◆ **DATASET EXCERPTS**
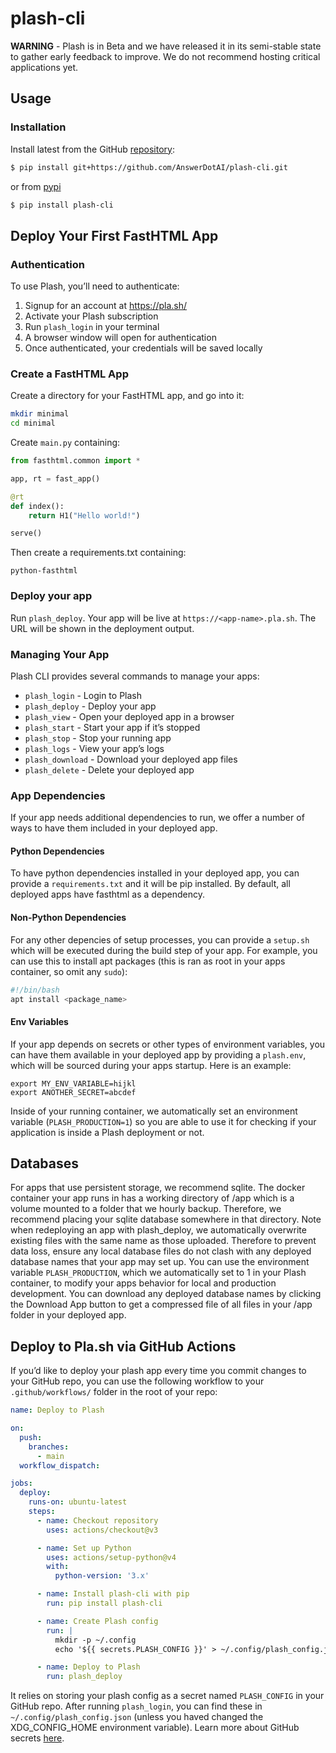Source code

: # plash-cli


<!-- WARNING: THIS FILE WAS AUTOGENERATED! DO NOT EDIT! -->

**WARNING** - Plash is in Beta and we have released it in its
semi-stable state to gather early feedback to improve. We do not
recommend hosting critical applications yet.

## Usage

### Installation

Install latest from the GitHub
[repository](https://github.com/AnswerDotAI/plash-cli):

``` sh
$ pip install git+https://github.com/AnswerDotAI/plash-cli.git
```

or from [pypi](https://pypi.org/project/plash-cli/)

``` sh
$ pip install plash-cli
```

## Deploy Your First FastHTML App

### Authentication

To use Plash, you’ll need to authenticate:

1.  Signup for an account at https://pla.sh/
2.  Activate your Plash subscription
3.  Run `plash_login` in your terminal
4.  A browser window will open for authentication
5.  Once authenticated, your credentials will be saved locally

### Create a FastHTML App

Create a directory for your FastHTML app, and go into it:

``` sh
mkdir minimal
cd minimal
```

Create `main.py` containing:

``` python
from fasthtml.common import *

app, rt = fast_app()

@rt
def index():
    return H1("Hello world!")

serve()
```

Then create a requirements.txt containing:

    python-fasthtml

### Deploy your app

Run `plash_deploy`. Your app will be live at
`https://<app-name>.pla.sh`. The URL will be shown in the deployment
output.

### Managing Your App

Plash CLI provides several commands to manage your apps:

- `plash_login` - Login to Plash
- `plash_deploy` - Deploy your app
- `plash_view` - Open your deployed app in a browser
- `plash_start` - Start your app if it’s stopped
- `plash_stop` - Stop your running app
- `plash_logs` - View your app’s logs
- `plash_download` - Download your deployed app files
- `plash_delete` - Delete your deployed app

### App Dependencies

If your app needs additional dependencies to run, we offer a number of
ways to have them included in your deployed app.

#### Python Dependencies

To have python dependencies installed in your deployed app, you can
provide a `requirements.txt` and it will be pip installed. By default,
all deployed apps have fasthtml as a dependency.

#### Non-Python Dependencies

For any other depencies of setup processes, you can provide a `setup.sh`
which will be executed during the build step of your app. For example,
you can use this to install apt packages (this is ran as root in your
apps container, so omit any `sudo`):

``` bash
#!/bin/bash
apt install <package_name>
```

#### Env Variables

If your app depends on secrets or other types of environment variables,
you can have them available in your deployed app by providing a
`plash.env`, which will be sourced during your apps startup. Here is an
example:

    export MY_ENV_VARIABLE=hijkl
    export ANOTHER_SECRET=abcdef

Inside of your running container, we automatically set an environment
variable (`PLASH_PRODUCTION=1`) so you are able to use it for checking
if your application is inside a Plash deployment or not.

## Databases

For apps that use persistent storage, we recommend sqlite. The docker
container your app runs in has a working directory of /app which is a
volume mounted to a folder that we hourly backup. Therefore, we
recommend placing your sqlite database somewhere in that directory. Note
when redeploying an app with plash_deploy, we automatically overwrite
existing files with the same name as those uploaded. Therefore to
prevent data loss, ensure any local database files do not clash with any
deployed database names that your app may set up. You can use the
environment variable `PLASH_PRODUCTION`, which we automatically set to 1
in your Plash container, to modify your apps behavior for local and
production development. You can download any deployed database names by
clicking the Download App button to get a compressed file of all files
in your /app folder in your deployed app.

## Deploy to Pla.sh via GitHub Actions

If you’d like to deploy your plash app every time you commit changes to
your GitHub repo, you can use the following workflow to your
`.github/workflows/` folder in the root of your repo:

``` yaml
name: Deploy to Plash

on:
  push:
    branches:
      - main
  workflow_dispatch:

jobs:
  deploy:
    runs-on: ubuntu-latest
    steps:
      - name: Checkout repository
        uses: actions/checkout@v3

      - name: Set up Python
        uses: actions/setup-python@v4
        with:
          python-version: '3.x'

      - name: Install plash-cli with pip
        run: pip install plash-cli

      - name: Create Plash config
        run: |
          mkdir -p ~/.config
          echo '${{ secrets.PLASH_CONFIG }}' > ~/.config/plash_config.json

      - name: Deploy to Plash
        run: plash_deploy
```

It relies on storing your plash config as a secret named `PLASH_CONFIG`
in your GitHub repo. After running `plash_login`, you can find these in
`~/.config/plash_config.json` (unless you haved changed the
XDG_CONFIG_HOME environment variable). Learn more about GitHub secrets
[here](https://docs.github.com/en/actions/security-for-github-actions/security-guides/using-secrets-in-github-actions).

◆ **ACTIVITY**
What is needed is an exact copy of the lines from the start of the records through the line containing "### Installation", with no pictures.

◆ **SOLVED EXERCISE**
Source code

: # plash-cli


<!-- WARNING: THIS FILE WAS AUTOGENERATED! DO NOT EDIT! -->

**WARNING** - Plash is in Beta and we have released it in its
semi-stable state to gather early feedback to improve. We do not
recommend hosting critical applications yet.

## Usage

### Installation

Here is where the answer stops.